YOUR INSTRUCTIONS:
The lines to reproduce run from the first one below to the line containing "constexpr bool operator==(coroutine_handle<>", both included. Reproduce them exactly and nothing else.

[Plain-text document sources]
----

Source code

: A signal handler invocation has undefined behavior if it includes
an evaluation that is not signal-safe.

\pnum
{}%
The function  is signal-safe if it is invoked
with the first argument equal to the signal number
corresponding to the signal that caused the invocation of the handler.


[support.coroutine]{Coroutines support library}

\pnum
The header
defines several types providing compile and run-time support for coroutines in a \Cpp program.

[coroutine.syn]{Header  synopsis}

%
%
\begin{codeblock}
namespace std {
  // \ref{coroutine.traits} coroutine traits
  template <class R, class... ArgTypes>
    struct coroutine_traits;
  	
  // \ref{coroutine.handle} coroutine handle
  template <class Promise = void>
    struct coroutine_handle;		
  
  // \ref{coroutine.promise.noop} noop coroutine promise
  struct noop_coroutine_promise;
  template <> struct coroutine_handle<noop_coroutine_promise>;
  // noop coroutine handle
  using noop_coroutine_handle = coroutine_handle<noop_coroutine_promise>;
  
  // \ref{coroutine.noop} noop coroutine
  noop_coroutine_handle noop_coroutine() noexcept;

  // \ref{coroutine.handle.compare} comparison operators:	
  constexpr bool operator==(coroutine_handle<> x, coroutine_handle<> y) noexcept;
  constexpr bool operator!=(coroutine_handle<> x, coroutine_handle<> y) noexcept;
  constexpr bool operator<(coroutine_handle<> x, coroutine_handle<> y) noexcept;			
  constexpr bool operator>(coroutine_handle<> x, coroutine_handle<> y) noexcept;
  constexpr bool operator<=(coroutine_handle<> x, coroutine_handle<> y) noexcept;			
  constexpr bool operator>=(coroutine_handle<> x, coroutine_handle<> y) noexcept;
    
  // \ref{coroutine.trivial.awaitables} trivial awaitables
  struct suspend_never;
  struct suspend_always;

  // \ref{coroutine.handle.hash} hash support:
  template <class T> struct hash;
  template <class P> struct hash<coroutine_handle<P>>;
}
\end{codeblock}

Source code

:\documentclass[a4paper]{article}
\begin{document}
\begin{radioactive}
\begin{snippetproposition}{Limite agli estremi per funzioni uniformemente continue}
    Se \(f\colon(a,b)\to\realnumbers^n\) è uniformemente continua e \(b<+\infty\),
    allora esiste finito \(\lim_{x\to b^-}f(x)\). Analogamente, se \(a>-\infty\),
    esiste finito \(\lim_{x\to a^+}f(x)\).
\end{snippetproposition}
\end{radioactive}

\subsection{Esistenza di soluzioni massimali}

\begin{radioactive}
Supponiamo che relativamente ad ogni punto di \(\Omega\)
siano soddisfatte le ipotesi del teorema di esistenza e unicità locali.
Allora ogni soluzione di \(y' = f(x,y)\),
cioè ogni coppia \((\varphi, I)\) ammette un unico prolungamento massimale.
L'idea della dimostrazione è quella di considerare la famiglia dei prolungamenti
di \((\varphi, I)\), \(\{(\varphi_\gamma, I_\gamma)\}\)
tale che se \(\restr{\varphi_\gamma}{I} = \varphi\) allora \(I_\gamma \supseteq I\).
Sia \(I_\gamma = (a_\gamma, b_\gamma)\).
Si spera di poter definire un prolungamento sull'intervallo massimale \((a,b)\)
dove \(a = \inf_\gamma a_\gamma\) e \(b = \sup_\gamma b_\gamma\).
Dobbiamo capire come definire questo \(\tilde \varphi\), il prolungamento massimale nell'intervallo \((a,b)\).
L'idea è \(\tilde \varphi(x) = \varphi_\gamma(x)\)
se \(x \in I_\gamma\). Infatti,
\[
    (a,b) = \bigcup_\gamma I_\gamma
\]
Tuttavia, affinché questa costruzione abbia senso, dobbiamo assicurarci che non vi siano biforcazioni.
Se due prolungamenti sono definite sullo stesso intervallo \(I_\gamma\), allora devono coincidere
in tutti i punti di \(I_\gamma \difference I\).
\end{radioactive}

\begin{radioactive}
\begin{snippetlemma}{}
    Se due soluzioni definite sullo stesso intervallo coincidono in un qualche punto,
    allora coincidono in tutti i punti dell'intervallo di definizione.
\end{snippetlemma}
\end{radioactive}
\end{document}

----

EXPECTED ANSWER:
Source code

: A signal handler invocation has undefined behavior if it includes
an evaluation that is not signal-safe.

\pnum
{}%
The function  is signal-safe if it is invoked
with the first argument equal to the signal number
corresponding to the signal that caused the invocation of the handler.


[support.coroutine]{Coroutines support library}

\pnum
The header
defines several types providing compile and run-time support for coroutines in a \Cpp program.

[coroutine.syn]{Header  synopsis}

%
%
\begin{codeblock}
namespace std {
  // \ref{coroutine.traits} coroutine traits
  template <class R, class... ArgTypes>
    struct coroutine_traits;
  	
  // \ref{coroutine.handle} coroutine handle
  template <class Promise = void>
    struct coroutine_handle;		
  
  // \ref{coroutine.promise.noop} noop coroutine promise
  struct noop_coroutine_promise;
  template <> struct coroutine_handle<noop_coroutine_promise>;
  // noop coroutine handle
  using noop_coroutine_handle = coroutine_handle<noop_coroutine_promise>;
  
  // \ref{coroutine.noop} noop coroutine
  noop_coroutine_handle noop_coroutine() noexcept;

  // \ref{coroutine.handle.compare} comparison operators:	
  constexpr bool operator==(coroutine_handle<> x, coroutine_handle<> y) noexcept;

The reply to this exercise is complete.